Starting at the top of the entries below, set down each line exactly as written, and stop after the line containing "And Phusatī in".

[Data excerpts]
= = = =

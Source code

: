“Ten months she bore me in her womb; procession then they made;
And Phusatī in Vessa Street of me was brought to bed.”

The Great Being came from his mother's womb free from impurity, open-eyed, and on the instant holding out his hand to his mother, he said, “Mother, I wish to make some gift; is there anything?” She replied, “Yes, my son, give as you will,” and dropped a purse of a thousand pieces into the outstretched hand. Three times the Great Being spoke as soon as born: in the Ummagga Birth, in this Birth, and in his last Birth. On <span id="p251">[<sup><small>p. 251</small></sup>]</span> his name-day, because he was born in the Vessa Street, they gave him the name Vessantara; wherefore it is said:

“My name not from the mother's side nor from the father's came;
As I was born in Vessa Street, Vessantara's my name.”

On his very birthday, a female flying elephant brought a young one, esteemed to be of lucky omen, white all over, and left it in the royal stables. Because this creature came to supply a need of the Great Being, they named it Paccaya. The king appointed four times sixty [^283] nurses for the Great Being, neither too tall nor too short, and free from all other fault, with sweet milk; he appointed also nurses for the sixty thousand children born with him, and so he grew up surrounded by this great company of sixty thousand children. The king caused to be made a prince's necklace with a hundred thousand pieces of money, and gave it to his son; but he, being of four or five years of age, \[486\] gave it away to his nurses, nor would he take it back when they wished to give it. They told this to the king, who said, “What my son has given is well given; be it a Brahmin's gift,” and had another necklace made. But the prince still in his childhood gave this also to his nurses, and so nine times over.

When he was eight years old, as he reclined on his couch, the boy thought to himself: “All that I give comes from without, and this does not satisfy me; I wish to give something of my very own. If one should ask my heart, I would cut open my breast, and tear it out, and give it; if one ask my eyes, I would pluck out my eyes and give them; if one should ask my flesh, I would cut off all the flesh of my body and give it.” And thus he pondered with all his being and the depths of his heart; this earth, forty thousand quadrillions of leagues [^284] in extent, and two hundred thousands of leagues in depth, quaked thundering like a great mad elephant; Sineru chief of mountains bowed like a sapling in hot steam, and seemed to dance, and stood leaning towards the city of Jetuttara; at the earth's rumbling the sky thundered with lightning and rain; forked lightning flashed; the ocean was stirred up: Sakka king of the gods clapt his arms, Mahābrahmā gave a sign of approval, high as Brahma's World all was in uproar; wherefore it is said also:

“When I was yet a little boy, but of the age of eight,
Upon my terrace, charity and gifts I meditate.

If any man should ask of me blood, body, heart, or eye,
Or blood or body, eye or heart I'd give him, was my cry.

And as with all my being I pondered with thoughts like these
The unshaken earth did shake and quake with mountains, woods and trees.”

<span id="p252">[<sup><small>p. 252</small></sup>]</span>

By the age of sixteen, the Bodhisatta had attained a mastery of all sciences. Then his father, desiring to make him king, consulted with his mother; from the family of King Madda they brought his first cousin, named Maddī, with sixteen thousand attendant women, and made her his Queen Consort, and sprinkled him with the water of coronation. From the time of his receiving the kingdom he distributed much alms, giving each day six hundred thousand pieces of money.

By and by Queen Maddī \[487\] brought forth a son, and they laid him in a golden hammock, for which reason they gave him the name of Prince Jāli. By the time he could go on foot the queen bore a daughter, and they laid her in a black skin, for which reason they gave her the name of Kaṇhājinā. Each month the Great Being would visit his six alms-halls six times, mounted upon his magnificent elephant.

= = = =

• [ANSWER SECTION]:
Source code

:“Ten months she bore me in her womb; procession then they made;
And Phusatī in Vessa Street of me was brought to bed.”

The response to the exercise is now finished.